By January 1926 Khoyad-Atur ran nine economic enterprises - grocery stores, shoe polish shops, canteens, a transport enterprise and the Veshnyaki foundry. The organization incurred significant debts due from most of its failed business ventures. On July 22, 1926, the Khoyad-Atur board expanded its statutory authority, and a number of its economic enterprises that had gone bankrupt were closed down. However, this move did not improve the dire financial situation of the organization.

As of 1926 the organization had some 2,000 registered members. The twelve tribes present in the Assyrian community in the Soviet Union had de facto representation within Khoyad-Atur, and the organization would from time to time negotiate with the heads of the different tribes. In reports the organization leadership complained about the persistence of remnants of feudal and traditionalist culture and morals within the Assyrian community and the lack of integration with Soviet society.
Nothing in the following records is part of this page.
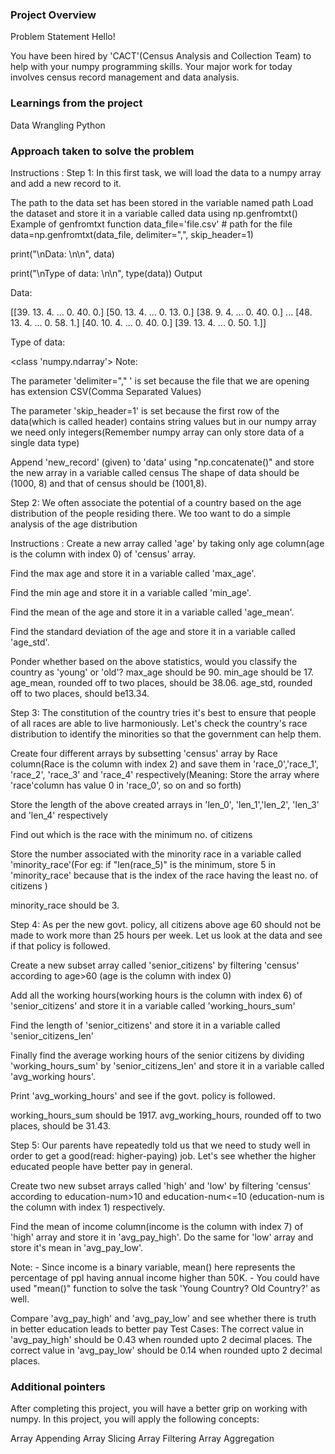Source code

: ### Project Overview

 Problem Statement
Hello!

You have been hired by 'CACT'(Census Analysis and Collection Team) to help with your numpy programming skills. Your major work for today involves census record management and data analysis.


### Learnings from the project

 Data Wrangling
Python


### Approach taken to solve the problem

 Instructions :
Step 1: In this first task, we will load the data to a numpy array and add a new record to it.

The path to the data set has been stored in the variable named path
Load the dataset and store it in a variable called data using np.genfromtxt()
   Example of genfromtxt function
data_file='file.csv' # path for the file
data=np.genfromtxt(data_file, delimiter=",", skip_header=1)

print("\nData: \n\n", data)

print("\nType of data: \n\n", type(data))
Output

Data: 

[[39. 13.  4. ...  0. 40.  0.]
 [50. 13.  4. ...  0. 13.  0.]
 [38.  9.  4. ...  0. 40.  0.]
 ...
 [48. 13.  4. ...  0. 58.  1.]
 [40. 10.  4. ...  0. 40.  0.]
 [39. 13.  4. ...  0. 50.  1.]]

Type of data: 

 <class 'numpy.ndarray'>
Note:

The parameter 'delimiter="," ' is set because the file that we are opening has extension CSV(Comma Separated Values)

The parameter 'skip_header=1' is set because the first row of the data(which is called header) contains string values but in our numpy array we need only integers(Remember numpy array can only store data of a single data type)

Append 'new_record' (given) to 'data' using "np.concatenate()" and store the new array in a variable called census
The shape of data should be (1000, 8) and that of census should be (1001,8).

Step 2: We often associate the potential of a country based on the age distribution of the people residing there. We too want to do a simple analysis of the age distribution

Instructions :
Create a new array called 'age' by taking only age column(age is the column with index 0) of 'census' array.

Find the max age and store it in a variable called 'max_age'.

Find the min age and store it in a variable called 'min_age'.

Find the mean of the age and store it in a variable called 'age_mean'.

Find the standard deviation of the age and store it in a variable called 'age_std'.

Ponder whether based on the above statistics, would you classify the country as 'young' or 'old'?
max_age should be 90.
min_age should be 17.
age_mean, rounded off to two places, should be 38.06.
age_std, rounded off to two places, should be13.34.

Step 3: The constitution of the country tries it's best to ensure that people of all races are able to live harmoniously. Let's check the country's race distribution to identify the minorities so that the government can help them.

Create four different arrays by subsetting 'census' array by Race column(Race is the column with index 2) and save them in 'race_0','race_1', 'race_2', 'race_3' and 'race_4' respectively(Meaning: Store the array where 'race'column has value 0 in 'race_0', so on and so forth)

Store the length of the above created arrays in 'len_0', 'len_1','len_2', 'len_3' and 'len_4' respectively

Find out which is the race with the minimum no. of citizens

Store the number associated with the minority race in a variable called 'minority_race'(For eg: if "len(race_5)" is the minimum, store 5 in 'minority_race' because that is the index of the race having the least no. of citizens )

minority_race should be 3.

Step 4: As per the new govt. policy, all citizens above age 60 should not be made to work more than 25 hours per week. Let us look at the data and see if that policy is followed.

Create a new subset array called 'senior_citizens' by filtering 'census' according to age>60 (age is the column with index 0)

Add all the working hours(working hours is the column with index 6) of 'senior_citizens' and store it in a variable called 'working_hours_sum'

Find the length of 'senior_citizens' and store it in a variable called 'senior_citizens_len'

Finally find the average working hours of the senior citizens by dividing 'working_hours_sum' by 'senior_citizens_len' and store it in a variable called 'avg_working hours'.

Print 'avg_working_hours' and see if the govt. policy is followed.

working_hours_sum should be 1917.
avg_working_hours, rounded off to two places, should be 31.43.

Step 5: Our parents have repeatedly told us that we need to study well in order to get a good(read: higher-paying) job. Let's see whether the higher educated people have better pay in general.

Create two new subset arrays called 'high' and 'low' by filtering 'census' according to education-num>10 and education-num<=10 (education-num is the column with index 1) respectively.

Find the mean of income column(income is the column with index 7) of 'high' array and store it in 'avg_pay_high'. Do the same for 'low' array and store it's mean in 'avg_pay_low'.

Note: - Since income is a binary variable, mean() here represents the percentage of ppl having annual income higher than 50K. - You could have used "mean()" function to solve the task 'Young Country? Old Country?' as well.

Compare 'avg_pay_high' and 'avg_pay_low' and see whether there is truth in better education leads to better pay
Test Cases: The correct value in 'avg_pay_high' should be 0.43 when rounded upto 2 decimal places. The correct value in 'avg_pay_low' should be 0.14 when rounded upto 2 decimal places.


### Additional pointers

 After completing this project, you will have a better grip on working with numpy. In this project, you will apply the following concepts:

Array Appending
Array Slicing
Array Filtering
Array Aggregation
On November 24, 1926, Khoyad-Atur issued a letter to Semyon Dimanstein, the head of the Department of National Minorities of the Central Committee of the All-Union Communist Party (Bolsheviks), urging the party to allow for legal immigration of Assyrians from Mesopotamia to resettle in the Soviet Union and to instruct border authorities and security agencies not to treat the Assyrians as illegal immigrants.

==Land allocation==
The Soviet government authorities did not respond to the request of the December 1925 Khoyad-Atur congress to set up a single compact territory for the Assyrians inside the Soviet Union. But the Soviet government authorities were open to allocation of agricultural lands to the Assyrians. From December 1926 until 1937 there would be intermittent campaigns of agricultural land allocations to Assyrians. On December 18, 1926, the Council of People's Commissars of the RSFSR adopted a resolution calling for distribution of agricultural lands. The People's Commissariat of Agriculture drew up plans for resettlement in the Gelendzhik Raion and the Volga region. The Khoyad-Atur leadership was mainly interested in the Gelendzhik area on the Black Sea, as the climate and agricultural conditions were similar to those of the Assyrian homelands. By late 1927 the Soviet government had allocated some 20,700 dessiatines in the Gelendzhik area, for a planned resettlement of 6,740 people.

Khoyad-Atur held meetings with the heads of each of the 12 Assyrian tribes, and reportedly managed to reach agreement with all except the Jilbai tribe. From 1927 onward the organization sought to mobilize Assyrians to move to the new agricultural lands, but the response from community members was largely meagre as most urban residents did not wish to move out of the cities into collective agriculture. There were also reports indicating that the agricultural resettlement campaign was badly organized by Khoyad-Atur. Moreover, the organization was only allowed to mobilize resettlement within the RSFSR, and thus could not recruit agricultural settlers from the Assyrian populations in the other Soviet republics.

==Liquidation==
The economic situation of the organization continued to be difficult, eventually leading to its demise in 1928. A resolution of the NKVD of the Russian SFSR dated May 10, 1928, ordered the liquidation of Khoyad-Atur. Khoyad-Atur would be replaced by the All-Russian Society of Working Assyrians "Khayadta" in July 1928. Khayadta had a similar profile to Khoyad-Atur.